Mooi spul dat Gentoo. Ik heb de Live DVD 12.1 gekozen, amd64.

Dit klinkt natuurlijk allemaal te mooi om waar te zijn en dat is het dan ook.

De printer moet geinstalleerd. Openen van "System Settings" en kiezen voor "KDE Printer Configuratie". Zandloper zonder einde. Geen printer.

Op het internet (google weet antwoord) verschillende dingen gevonden. Ik ben niet de enige met dit probleem maar tot dusverre wel voorlopig de enige die geen oplossing heeft.

Duidelijk was dat ik moest gaan updaten........... Toen kwam de shock. Op elk linux systeem betekend dat de knop indrukken "Updaten" en klaar is kees.

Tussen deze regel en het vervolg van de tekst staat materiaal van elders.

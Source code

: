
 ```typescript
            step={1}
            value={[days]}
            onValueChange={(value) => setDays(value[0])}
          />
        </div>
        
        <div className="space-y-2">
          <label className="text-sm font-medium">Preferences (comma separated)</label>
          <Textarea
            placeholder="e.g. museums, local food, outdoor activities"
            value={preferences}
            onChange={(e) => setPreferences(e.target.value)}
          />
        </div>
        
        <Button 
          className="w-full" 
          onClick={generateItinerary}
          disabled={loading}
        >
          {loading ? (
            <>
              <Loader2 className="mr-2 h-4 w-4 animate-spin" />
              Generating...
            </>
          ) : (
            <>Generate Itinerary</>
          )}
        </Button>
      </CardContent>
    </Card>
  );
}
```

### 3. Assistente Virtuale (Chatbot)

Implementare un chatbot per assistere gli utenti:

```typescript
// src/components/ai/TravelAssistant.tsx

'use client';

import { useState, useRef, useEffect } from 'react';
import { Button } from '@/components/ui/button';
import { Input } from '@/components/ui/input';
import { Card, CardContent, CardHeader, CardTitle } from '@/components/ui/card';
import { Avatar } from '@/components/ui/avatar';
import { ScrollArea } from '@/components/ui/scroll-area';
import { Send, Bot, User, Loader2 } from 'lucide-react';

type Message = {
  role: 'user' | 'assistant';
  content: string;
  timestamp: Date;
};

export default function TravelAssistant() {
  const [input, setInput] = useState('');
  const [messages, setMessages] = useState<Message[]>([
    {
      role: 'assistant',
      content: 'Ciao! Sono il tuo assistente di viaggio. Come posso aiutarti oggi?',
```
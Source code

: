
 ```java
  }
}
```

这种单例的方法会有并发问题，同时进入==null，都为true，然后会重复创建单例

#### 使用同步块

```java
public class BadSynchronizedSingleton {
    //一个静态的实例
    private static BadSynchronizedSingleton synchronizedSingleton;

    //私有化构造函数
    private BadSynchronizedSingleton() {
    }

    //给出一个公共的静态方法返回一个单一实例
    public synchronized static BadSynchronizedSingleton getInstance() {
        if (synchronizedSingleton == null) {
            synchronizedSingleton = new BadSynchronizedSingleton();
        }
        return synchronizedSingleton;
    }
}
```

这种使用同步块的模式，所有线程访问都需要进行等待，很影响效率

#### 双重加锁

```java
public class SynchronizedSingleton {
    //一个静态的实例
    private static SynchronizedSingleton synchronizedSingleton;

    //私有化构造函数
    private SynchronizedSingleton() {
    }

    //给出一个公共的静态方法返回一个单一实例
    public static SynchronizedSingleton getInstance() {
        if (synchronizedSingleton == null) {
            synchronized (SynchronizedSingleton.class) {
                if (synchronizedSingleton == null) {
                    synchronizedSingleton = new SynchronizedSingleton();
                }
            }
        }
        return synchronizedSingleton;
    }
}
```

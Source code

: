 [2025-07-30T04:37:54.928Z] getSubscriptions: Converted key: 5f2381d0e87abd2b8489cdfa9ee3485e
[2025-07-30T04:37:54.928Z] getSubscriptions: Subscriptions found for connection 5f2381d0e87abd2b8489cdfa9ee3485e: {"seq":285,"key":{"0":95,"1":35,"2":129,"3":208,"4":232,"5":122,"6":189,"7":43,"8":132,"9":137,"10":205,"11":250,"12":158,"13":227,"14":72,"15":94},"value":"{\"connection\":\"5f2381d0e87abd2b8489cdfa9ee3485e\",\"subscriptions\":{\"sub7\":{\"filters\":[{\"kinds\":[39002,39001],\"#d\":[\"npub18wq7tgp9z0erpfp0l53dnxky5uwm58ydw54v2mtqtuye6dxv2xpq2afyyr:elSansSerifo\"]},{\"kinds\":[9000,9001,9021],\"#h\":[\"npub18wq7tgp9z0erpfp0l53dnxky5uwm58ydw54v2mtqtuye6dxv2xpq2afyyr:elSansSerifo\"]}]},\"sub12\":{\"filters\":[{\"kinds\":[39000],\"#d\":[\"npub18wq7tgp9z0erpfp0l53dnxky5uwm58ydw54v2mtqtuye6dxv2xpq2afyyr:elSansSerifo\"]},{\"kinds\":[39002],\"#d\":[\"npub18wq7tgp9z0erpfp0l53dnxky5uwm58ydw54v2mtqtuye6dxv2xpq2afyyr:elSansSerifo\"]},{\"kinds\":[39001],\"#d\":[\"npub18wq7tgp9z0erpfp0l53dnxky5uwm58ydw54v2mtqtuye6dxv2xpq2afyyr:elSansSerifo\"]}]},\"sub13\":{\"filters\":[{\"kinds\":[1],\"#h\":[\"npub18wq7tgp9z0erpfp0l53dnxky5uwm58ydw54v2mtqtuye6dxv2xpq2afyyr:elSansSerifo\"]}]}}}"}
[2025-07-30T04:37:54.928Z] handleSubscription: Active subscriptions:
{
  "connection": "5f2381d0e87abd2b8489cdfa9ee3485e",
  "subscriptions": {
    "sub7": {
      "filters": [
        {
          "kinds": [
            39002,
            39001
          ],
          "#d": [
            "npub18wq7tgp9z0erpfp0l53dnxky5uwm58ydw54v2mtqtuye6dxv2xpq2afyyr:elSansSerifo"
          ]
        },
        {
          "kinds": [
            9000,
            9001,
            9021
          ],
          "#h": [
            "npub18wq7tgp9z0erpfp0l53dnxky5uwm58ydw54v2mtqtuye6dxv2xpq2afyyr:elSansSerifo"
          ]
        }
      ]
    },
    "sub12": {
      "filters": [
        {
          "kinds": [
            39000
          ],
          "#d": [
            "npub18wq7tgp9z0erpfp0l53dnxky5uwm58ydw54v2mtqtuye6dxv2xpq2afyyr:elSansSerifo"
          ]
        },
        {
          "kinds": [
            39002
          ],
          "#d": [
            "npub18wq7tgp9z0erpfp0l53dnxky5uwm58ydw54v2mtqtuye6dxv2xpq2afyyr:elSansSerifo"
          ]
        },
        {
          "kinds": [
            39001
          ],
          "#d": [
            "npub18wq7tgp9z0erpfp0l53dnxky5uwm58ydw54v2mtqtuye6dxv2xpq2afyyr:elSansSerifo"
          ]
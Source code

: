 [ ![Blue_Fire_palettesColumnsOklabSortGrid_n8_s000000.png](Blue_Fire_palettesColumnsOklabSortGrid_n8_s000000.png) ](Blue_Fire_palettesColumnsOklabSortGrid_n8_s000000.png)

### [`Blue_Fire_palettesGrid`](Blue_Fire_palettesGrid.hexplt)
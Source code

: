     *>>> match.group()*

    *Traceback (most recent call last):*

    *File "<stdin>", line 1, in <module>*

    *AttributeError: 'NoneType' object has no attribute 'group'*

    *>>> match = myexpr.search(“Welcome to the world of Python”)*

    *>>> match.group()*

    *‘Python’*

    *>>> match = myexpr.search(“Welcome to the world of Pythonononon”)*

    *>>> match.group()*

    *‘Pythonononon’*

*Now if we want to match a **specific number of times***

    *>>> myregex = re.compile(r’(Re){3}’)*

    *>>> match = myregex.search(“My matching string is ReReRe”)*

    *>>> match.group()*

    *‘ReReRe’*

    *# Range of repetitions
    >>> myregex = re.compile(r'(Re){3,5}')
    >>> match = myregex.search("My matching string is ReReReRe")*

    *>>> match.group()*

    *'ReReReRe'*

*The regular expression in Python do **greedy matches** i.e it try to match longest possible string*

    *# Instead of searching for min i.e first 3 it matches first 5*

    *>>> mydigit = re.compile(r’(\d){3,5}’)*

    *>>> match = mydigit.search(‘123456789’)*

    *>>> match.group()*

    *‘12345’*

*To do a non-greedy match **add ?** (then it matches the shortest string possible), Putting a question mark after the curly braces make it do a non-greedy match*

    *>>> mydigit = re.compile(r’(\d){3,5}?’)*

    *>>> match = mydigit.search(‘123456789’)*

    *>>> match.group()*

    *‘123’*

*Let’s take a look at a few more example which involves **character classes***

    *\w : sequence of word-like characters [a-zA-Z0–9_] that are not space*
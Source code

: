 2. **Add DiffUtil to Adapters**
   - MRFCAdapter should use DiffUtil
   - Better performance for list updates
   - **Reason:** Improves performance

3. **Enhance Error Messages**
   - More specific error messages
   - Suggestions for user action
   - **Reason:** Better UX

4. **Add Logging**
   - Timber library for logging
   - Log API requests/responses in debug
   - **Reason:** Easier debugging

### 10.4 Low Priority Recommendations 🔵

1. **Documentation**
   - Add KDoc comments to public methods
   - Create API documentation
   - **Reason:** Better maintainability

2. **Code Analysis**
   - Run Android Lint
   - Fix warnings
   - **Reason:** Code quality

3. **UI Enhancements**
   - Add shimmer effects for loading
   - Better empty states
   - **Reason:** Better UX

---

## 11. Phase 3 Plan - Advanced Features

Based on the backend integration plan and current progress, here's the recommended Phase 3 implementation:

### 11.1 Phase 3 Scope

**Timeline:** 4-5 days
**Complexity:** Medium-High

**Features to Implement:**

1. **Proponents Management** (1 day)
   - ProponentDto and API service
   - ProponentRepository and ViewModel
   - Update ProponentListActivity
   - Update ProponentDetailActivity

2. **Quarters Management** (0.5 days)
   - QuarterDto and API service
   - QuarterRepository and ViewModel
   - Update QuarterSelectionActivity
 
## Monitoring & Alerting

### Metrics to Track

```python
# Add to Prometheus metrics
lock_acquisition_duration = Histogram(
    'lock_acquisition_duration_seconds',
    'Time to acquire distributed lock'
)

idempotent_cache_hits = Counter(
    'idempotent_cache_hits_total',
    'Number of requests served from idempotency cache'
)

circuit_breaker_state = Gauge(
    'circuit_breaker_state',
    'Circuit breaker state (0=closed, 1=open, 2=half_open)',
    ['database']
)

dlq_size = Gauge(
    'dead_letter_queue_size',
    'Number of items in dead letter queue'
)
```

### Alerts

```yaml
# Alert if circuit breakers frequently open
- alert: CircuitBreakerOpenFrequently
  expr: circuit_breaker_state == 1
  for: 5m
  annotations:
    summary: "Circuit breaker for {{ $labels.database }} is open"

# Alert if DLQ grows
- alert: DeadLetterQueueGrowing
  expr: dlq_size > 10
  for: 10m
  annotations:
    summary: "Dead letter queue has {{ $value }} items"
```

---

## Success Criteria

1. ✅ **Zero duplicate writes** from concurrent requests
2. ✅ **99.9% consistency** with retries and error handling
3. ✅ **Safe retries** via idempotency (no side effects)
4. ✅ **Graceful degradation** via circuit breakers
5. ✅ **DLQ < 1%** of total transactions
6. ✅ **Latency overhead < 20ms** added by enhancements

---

Gentoo werkt nu even beduidend anders. Ik kom hier niet uit. Met schaamrood op mijn kaken moet ik bekennen dat deze ouwe rot in linuxland (32 jaar) toch ook teveel gewent is geraakt aan het indrukken van mooie knopjes.

Wie heeft er zin even een beginnende ouwe rot op gang te helpen?

Alvast bedankt, Pit

----------

## Jzomer

Hey,

Heb je toevallig wel de drivers aangevinkt bij het configureren van de kernel?

Zo ja, dan kun je als het goed is gebruik maken van je printer door middel van CUPS meer informatie is hier te vinden:

https://wiki.gentoo.org/wiki/Printing

Mocht dat niet het geval zijn, dan staan daar ook de kernel modules die je nodig bent om te printen.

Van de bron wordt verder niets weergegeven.